Tuesday, July 17, 2007

Fiscal Containment???

One of the stories that housing bubble worriers and watchers tell about how the unsustainable run up in home housing prices will cause significant damage in the rest of the economy is a simple story with a basic assumption that too many loans were packaged at too high of a credit rating.

During the bubble years, people who should never have gotten a loan were being put into exotic subprimes, and we have covered that story with the subprime implosion of this winter. People who under normal underwriting circumstances should have received subprime loans Alt-A loans, and people who should have been categorized as Alt-A were receiving Prime A ratings. If there are not that many miscategorizations, this is not a problem, but underwriting and credit ratings of these mortgages were crap. The reason for the low quality underwriting can be a combination of inexperience on the underwriting, perverse incentives, fraud, and a couple of other things. So loans were going to market sliced, diced and then rebundled to look really good while the underlying loans were actually really weak for the rating that they received when compared to the historical time series.

At first people thought this problem was contained in the subprime market as that is the Wild West.
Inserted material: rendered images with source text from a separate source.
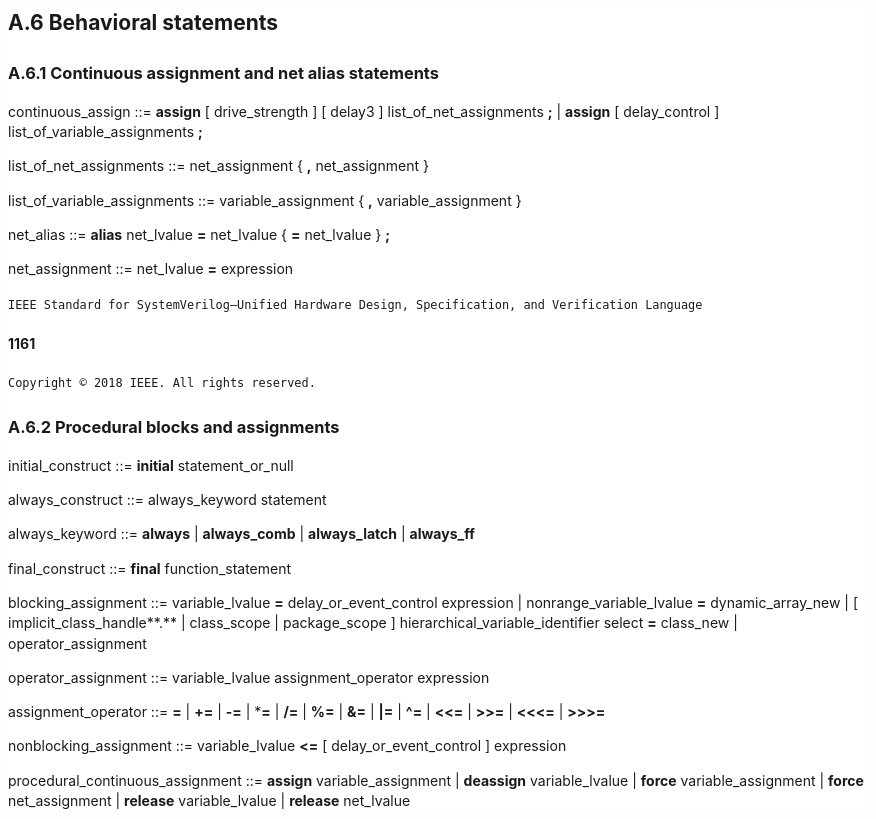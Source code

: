 ## A.6 Behavioral statements

### A.6.1 Continuous assignment and net alias statements

continuous_assign ::=
**assign** [ drive_strength ] [ delay3 ] list_of_net_assignments **;**
| **assign** [ delay_control ] list_of_variable_assignments **;**

list_of_net_assignments ::= net_assignment { **,** net_assignment }

list_of_variable_assignments ::= variable_assignment { **,** variable_assignment }

net_alias ::= **alias** net_lvalue **=** net_lvalue { **=** net_lvalue } **;**

net_assignment ::= net_lvalue **=** expression


```
IEEE Standard for SystemVerilog—Unified Hardware Design, Specification, and Verification Language
```
#### 1161

```
Copyright © 2018 IEEE. All rights reserved.
```
### A.6.2 Procedural blocks and assignments

initial_construct ::= **initial** statement_or_null

always_construct ::= always_keyword statement

always_keyword ::= **always** | **always_comb** | **always_latch** | **always_ff**

final_construct ::= **final** function_statement

blocking_assignment ::=
variable_lvalue **=** delay_or_event_control expression
| nonrange_variable_lvalue **=** dynamic_array_new
| [ implicit_class_handle**.** | class_scope | package_scope ] hierarchical_variable_identifier
select **=** class_new
| operator_assignment

operator_assignment ::= variable_lvalue assignment_operator expression

assignment_operator ::=
**=** | **+=** | **-=** | ***=** | **/=** | **%=** | **&=** | **|=** | **^=** | **<<=** | **>>=** | **<<<=** | **>>>=**

nonblocking_assignment ::=
variable_lvalue **<=** [ delay_or_event_control ] expression

procedural_continuous_assignment ::=
**assign** variable_assignment
| **deassign** variable_lvalue
| **force** variable_assignment
| **force** net_assignment
| **release** variable_lvalue
| **release** net_lvalue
There might have been minor leak through into the A and Alt-A market but the GSEs would make sure that standards were upheld. No need to worry, the system is punishing the people who took out the loans that no one should have gotten, especially them. Everyone else is fine. Or at least that has been a significant part of the financial world's take.

But there is a potential large problem as someone(s) with some serious money is thinking that there is a potential large scale contamination of mortgages:

But higher-quality tranches of the ABX also took an ugly haircut today — the AAA-rated section of the index fell to 95 from about 100, while the AA-rated tranche fell to 88 from 100, according to Markit. The A-rated tranche is down to 70 from 90 a month ago, Andrew Lahde, managing partner of Lahde Capital Management, a hedge fund in Santa Monica, Calif., told Dow Jones Newswires.

And all of this happened without any news to drive the market.....

Worries about subprime lending drove the riskiest tranche of the closely-watched subprime ABX derivative index to a record low of 44 cents on the dollar today — understandable, given everything that’s gone on in the subprime sector.


People are starting to price in some very significant potential for losses among the best rated mortgage backed securities. If this continues to happen, credit will start drying up at CURRENT INTEREST RATES, which means rates either need to increase, or the cheap money that is sloshing through the system will stop sloshing.